START SUPPLIED DATA

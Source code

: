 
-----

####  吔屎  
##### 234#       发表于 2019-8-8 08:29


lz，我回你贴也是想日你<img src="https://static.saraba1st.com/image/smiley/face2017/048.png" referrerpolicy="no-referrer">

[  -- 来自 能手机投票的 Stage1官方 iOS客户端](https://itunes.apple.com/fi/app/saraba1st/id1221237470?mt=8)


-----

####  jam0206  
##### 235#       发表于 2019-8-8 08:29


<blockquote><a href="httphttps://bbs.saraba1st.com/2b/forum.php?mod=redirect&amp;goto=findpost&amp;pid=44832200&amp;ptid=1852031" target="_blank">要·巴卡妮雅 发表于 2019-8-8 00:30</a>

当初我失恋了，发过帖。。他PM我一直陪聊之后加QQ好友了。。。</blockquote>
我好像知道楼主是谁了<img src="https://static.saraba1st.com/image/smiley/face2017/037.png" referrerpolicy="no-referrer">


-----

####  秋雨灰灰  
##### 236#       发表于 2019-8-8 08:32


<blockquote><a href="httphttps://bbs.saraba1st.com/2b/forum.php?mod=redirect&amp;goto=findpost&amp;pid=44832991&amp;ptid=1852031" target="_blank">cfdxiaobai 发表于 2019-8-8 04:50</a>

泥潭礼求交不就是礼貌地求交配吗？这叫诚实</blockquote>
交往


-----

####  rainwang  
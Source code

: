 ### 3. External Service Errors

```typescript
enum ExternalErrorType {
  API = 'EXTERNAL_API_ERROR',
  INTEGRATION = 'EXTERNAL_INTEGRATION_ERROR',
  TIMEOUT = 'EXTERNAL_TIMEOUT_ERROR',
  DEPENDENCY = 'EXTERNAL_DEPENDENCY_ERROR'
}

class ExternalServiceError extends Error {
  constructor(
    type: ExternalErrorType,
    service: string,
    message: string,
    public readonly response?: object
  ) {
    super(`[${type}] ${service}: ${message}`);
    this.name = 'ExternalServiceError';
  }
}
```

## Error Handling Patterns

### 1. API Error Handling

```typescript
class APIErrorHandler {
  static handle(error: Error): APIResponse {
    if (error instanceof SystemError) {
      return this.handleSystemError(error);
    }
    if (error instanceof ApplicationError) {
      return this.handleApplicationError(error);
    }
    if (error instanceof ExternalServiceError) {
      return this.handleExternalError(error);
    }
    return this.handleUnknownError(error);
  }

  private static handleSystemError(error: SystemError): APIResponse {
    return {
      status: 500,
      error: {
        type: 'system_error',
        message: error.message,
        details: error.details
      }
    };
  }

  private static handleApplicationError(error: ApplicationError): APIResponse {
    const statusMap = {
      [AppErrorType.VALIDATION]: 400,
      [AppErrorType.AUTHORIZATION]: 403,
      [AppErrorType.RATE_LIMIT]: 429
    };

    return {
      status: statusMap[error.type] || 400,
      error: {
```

END SUPPLIED DATA

### DIRECTIONS FOR THIS TASK
Please copy each record shown above exactly.

### RESPONSE TO THE TASK
Source code

: 
-----

####  吔屎  
##### 234#       发表于 2019-8-8 08:29


lz，我回你贴也是想日你<img src="https://static.saraba1st.com/image/smiley/face2017/048.png" referrerpolicy="no-referrer">

[  -- 来自 能手机投票的 Stage1官方 iOS客户端](https://itunes.apple.com/fi/app/saraba1st/id1221237470?mt=8)


-----

####  jam0206  
##### 235#       发表于 2019-8-8 08:29


<blockquote><a href="httphttps://bbs.saraba1st.com/2b/forum.php?mod=redirect&amp;goto=findpost&amp;pid=44832200&amp;ptid=1852031" target="_blank">要·巴卡妮雅 发表于 2019-8-8 00:30</a>

当初我失恋了，发过帖。。他PM我一直陪聊之后加QQ好友了。。。</blockquote>
我好像知道楼主是谁了<img src="https://static.saraba1st.com/image/smiley/face2017/037.png" referrerpolicy="no-referrer">


-----

####  秋雨灰灰  
##### 236#       发表于 2019-8-8 08:32


<blockquote><a href="httphttps://bbs.saraba1st.com/2b/forum.php?mod=redirect&amp;goto=findpost&amp;pid=44832991&amp;ptid=1852031" target="_blank">cfdxiaobai 发表于 2019-8-8 04:50</a>

泥潭礼求交不就是礼貌地求交配吗？这叫诚实</blockquote>
交往


-----

####  rainwang  
Source code

: ### 3. External Service Errors

```typescript
enum ExternalErrorType {
  API = 'EXTERNAL_API_ERROR',
  INTEGRATION = 'EXTERNAL_INTEGRATION_ERROR',
  TIMEOUT = 'EXTERNAL_TIMEOUT_ERROR',
  DEPENDENCY = 'EXTERNAL_DEPENDENCY_ERROR'
}

class ExternalServiceError extends Error {
  constructor(
    type: ExternalErrorType,
    service: string,
    message: string,
    public readonly response?: object
  ) {
    super(`[${type}] ${service}: ${message}`);
    this.name = 'ExternalServiceError';
  }
}
```

## Error Handling Patterns

### 1. API Error Handling

```typescript
class APIErrorHandler {
  static handle(error: Error): APIResponse {
    if (error instanceof SystemError) {
      return this.handleSystemError(error);
    }
    if (error instanceof ApplicationError) {
      return this.handleApplicationError(error);
    }
    if (error instanceof ExternalServiceError) {
      return this.handleExternalError(error);
    }
    return this.handleUnknownError(error);
  }

  private static handleSystemError(error: SystemError): APIResponse {
    return {
      status: 500,
      error: {
        type: 'system_error',
        message: error.message,
        details: error.details
      }
    };
  }

  private static handleApplicationError(error: ApplicationError): APIResponse {
    const statusMap = {
      [AppErrorType.VALIDATION]: 400,
      [AppErrorType.AUTHORIZATION]: 403,
      [AppErrorType.RATE_LIMIT]: 429
    };

    return {
      status: statusMap[error.type] || 400,
      error: {
```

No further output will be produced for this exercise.